Wai O Tapu Thermal Wonderland

The Wai O Tapu Thermal Wonderland was one of the more expensive attractions we visited during our New Zealand trip. (Fortunately the best stuff is free.) I’m not sure if I would recommend the thermal park to most visitors, as you can see lots of thermal activity in Rotorura for free. Although, if you are into photography the green and yellow pools and mud pits are definitely a unique things to capture.

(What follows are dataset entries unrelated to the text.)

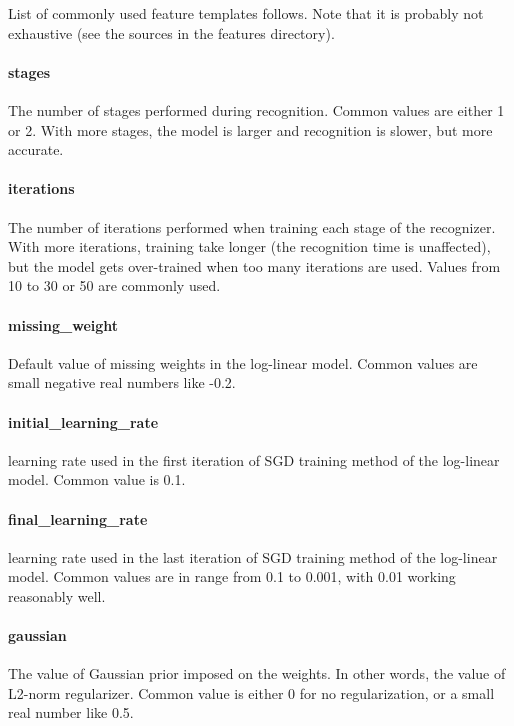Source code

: List of commonly used feature templates follows. Note that it is probably not
exhaustive (see the sources in the features directory).


\paragraph{stages}
The number of stages performed during recognition. Common values are either 1 or
2. With more stages, the model is larger and recognition is slower, but more accurate.

\paragraph{iterations}
The number of iterations performed when training each stage of the recognizer.
With more iterations, training take longer (the recognition time is unaffected),
but the model gets over-trained when too many iterations are used. Values from 10
to 30 or 50 are commonly used.

\paragraph{missing\_weight}
Default value of missing weights in the log-linear model. Common values are small
negative real numbers like -0.2.

\paragraph{initial\_learning\_rate}
learning rate used in the first iteration of SGD training method of the log-linear
model. Common value is 0.1.

\paragraph{final\_learning\_rate}
learning rate used in the last iteration of SGD training method of the log-linear
model. Common values are in range from 0.1 to 0.001, with 0.01 working reasonably well.

\paragraph{gaussian}
The value of Gaussian prior imposed on the weights. In other words, the value of
L2-norm regularizer. Common value is either 0 for no regularization, or a small
real number like 0.5.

I would probably have a better opinion of the place if I hadn’t gotten sick from the smell during the first 10 minutes of our walk. Many people have a strong reaction to the smell. My brother-in-law sneezed and coughed for the first few minutes, but eventually got used to it. Unfortunately my headache and stomach-ache just increased with every breath of the putrid smell.

Champagne Pool

Champagne Pool

The worst of the smell is by the Artist Palette and Champagne Pool near the beginning of the park. These large thermal pools are unique due to the color and it is pretty cool to see people on the other side of the pools engulfed in steam.

Devil's Ink Pots

Devil's Ink Pots

One of the more entertaining parts of the park were the names of all the different mud pools. It was definitely a creative team that went around and named each section of the Thermal Wonderland.


Oyster Pool

Oyster Pool

Wai O Tapu is Maori for ‘sacred waters’ and it is easy to see why the native people would consider these hot springs of water sacred. I couldn’t imagine being the first person in my tribe to discover a pit of boiling water in the earth. I learned at another park that the Maori people would use the thermal water to cook their food. I wonder if they used pots, or just put meat directly into the water. I believe it would make me sick, consider the smell made me feel so ill.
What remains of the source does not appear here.